**What you will do**
Within this listing, how many lines carry the string "your"? State the number only.

**Records supplied**
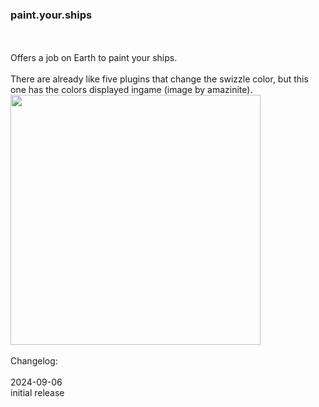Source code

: ### paint.your.ships
<br>
<br>
Offers a job on Earth to paint your ships.<br>
<br>
There are already like five plugins that change the swizzle color, but this one has the colors displayed ingame (image by amazinite).<br>
<img src='https://raw.githubusercontent.com/zuckung/endless-sky-plugins/master/screenshots/paint.your.ships01.jpg' width='400'>
<br>
<br>
Changelog:<br>
<br>
2024-09-06<br>
initial release<br>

**Output for this task**
3